Requirement:
Please repeat only the lines below starting at the line that holds "OpenGL (Jogl) models." and ending at the line that holds "Y en un proceso", exactly, with both of those lines included and every picture omitted.

Records for the task:
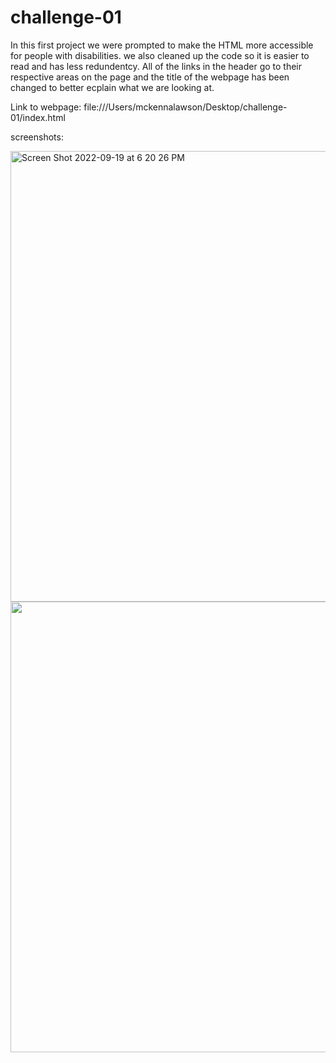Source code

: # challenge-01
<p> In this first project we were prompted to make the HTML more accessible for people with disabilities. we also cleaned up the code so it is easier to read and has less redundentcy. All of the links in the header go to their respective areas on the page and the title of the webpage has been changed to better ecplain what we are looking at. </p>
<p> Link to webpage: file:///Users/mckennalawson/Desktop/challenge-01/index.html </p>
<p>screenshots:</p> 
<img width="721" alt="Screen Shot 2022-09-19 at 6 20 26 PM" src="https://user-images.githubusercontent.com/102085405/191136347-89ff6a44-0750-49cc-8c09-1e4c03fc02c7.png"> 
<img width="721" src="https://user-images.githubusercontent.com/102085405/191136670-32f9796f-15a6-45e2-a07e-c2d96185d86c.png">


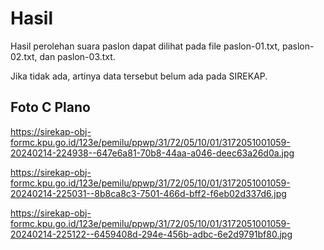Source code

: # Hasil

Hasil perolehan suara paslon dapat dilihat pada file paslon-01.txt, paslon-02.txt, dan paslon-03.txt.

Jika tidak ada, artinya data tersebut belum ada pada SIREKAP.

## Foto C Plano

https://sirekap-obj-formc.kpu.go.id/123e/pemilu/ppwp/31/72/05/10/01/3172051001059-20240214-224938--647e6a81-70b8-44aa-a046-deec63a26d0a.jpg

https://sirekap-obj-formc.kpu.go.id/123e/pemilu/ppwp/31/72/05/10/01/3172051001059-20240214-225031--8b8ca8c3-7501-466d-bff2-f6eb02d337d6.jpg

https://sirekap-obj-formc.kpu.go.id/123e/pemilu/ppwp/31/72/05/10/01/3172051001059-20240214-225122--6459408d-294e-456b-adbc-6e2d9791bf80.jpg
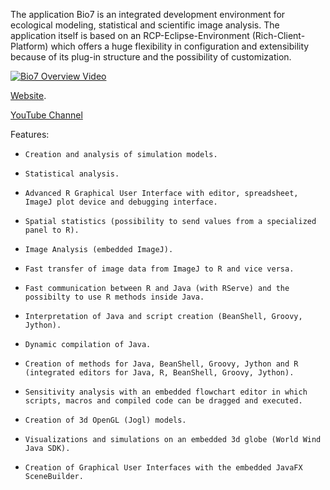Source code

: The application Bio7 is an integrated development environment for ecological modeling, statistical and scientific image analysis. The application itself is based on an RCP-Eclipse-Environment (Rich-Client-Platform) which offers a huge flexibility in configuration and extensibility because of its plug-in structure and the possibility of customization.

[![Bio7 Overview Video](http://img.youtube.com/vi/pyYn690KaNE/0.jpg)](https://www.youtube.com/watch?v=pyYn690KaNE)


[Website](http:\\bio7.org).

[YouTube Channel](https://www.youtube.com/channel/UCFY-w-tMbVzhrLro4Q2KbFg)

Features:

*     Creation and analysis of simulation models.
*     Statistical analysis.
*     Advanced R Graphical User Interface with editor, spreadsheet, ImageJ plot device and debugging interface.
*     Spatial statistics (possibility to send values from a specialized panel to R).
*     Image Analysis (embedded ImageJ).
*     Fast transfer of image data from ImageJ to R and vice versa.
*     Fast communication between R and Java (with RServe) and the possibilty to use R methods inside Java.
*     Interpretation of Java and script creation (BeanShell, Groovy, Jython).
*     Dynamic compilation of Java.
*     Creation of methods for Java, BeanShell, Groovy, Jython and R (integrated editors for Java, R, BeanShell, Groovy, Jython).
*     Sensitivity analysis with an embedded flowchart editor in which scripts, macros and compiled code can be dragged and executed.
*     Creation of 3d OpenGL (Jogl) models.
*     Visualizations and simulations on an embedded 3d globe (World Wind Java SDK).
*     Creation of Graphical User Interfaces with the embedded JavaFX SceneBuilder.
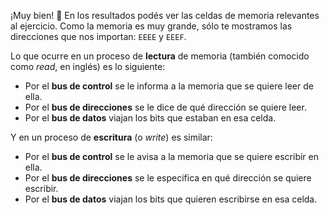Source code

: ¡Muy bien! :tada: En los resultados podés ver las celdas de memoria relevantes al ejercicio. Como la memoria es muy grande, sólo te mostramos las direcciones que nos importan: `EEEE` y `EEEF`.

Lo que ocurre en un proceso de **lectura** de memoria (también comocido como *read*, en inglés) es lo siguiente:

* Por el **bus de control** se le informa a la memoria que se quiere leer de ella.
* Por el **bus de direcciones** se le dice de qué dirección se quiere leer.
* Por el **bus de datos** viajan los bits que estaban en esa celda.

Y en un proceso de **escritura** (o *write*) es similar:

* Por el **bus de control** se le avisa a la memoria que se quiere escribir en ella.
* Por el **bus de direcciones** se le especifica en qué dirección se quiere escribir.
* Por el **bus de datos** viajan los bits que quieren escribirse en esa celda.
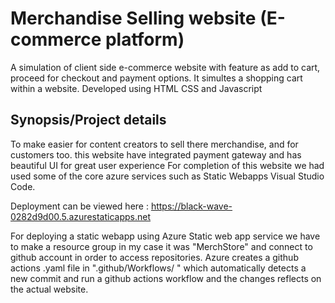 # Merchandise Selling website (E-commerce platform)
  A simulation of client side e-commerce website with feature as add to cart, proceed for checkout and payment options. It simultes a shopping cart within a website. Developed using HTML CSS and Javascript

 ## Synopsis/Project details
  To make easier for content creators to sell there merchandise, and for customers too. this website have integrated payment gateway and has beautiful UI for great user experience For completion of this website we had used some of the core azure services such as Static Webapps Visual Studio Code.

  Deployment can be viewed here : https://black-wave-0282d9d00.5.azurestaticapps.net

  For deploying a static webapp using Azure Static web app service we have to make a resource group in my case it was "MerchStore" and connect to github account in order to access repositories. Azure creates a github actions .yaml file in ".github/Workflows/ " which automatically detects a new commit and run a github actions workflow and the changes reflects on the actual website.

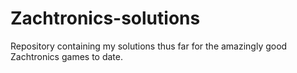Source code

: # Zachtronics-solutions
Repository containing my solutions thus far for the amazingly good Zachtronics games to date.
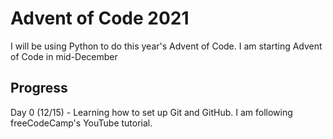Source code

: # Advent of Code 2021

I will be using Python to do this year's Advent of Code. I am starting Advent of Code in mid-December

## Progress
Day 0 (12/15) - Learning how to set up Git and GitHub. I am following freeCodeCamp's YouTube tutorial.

Answer to this exercise:
*     Creation of 3d OpenGL (Jogl) models.
*     Visualizations and simulations on an embedded 3d globe (World Wind Java SDK).
*     Creation of Graphical User Interfaces with the embedded JavaFX SceneBuilder.
Source code

: ¡Muy bien! :tada: En los resultados podés ver las celdas de memoria relevantes al ejercicio. Como la memoria es muy grande, sólo te mostramos las direcciones que nos importan: `EEEE` y `EEEF`.

Lo que ocurre en un proceso de **lectura** de memoria (también comocido como *read*, en inglés) es lo siguiente:

* Por el **bus de control** se le informa a la memoria que se quiere leer de ella.
* Por el **bus de direcciones** se le dice de qué dirección se quiere leer.
* Por el **bus de datos** viajan los bits que estaban en esa celda.

Y en un proceso de **escritura** (o *write*) es similar:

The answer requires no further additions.